[Collected data]

----------------------------------------

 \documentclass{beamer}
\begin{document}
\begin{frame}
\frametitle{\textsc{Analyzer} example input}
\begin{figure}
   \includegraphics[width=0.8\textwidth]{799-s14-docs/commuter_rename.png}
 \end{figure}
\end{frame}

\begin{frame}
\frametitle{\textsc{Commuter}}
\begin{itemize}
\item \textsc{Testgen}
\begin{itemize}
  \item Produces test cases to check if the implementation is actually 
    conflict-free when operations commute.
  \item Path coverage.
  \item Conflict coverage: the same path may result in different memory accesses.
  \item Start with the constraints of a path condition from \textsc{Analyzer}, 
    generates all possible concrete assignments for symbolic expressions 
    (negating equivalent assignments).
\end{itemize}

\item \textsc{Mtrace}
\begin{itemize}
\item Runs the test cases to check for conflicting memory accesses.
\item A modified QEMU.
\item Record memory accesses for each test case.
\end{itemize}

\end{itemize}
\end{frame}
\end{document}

----------------------------------------

Output exactly the lines from the one containing "implementation is actually" through the last line of the records, both included. Output nothing else.

  \item Produces test cases to check if the implementation is actually 
    conflict-free when operations commute.
  \item Path coverage.
  \item Conflict coverage: the same path may result in different memory accesses.
  \item Start with the constraints of a path condition from \textsc{Analyzer}, 
    generates all possible concrete assignments for symbolic expressions 
    (negating equivalent assignments).
\end{itemize}

\item \textsc{Mtrace}
\begin{itemize}
\item Runs the test cases to check for conflicting memory accesses.
\item A modified QEMU.
\item Record memory accesses for each test case.
\end{itemize}

\end{itemize}
\end{frame}
\end{document}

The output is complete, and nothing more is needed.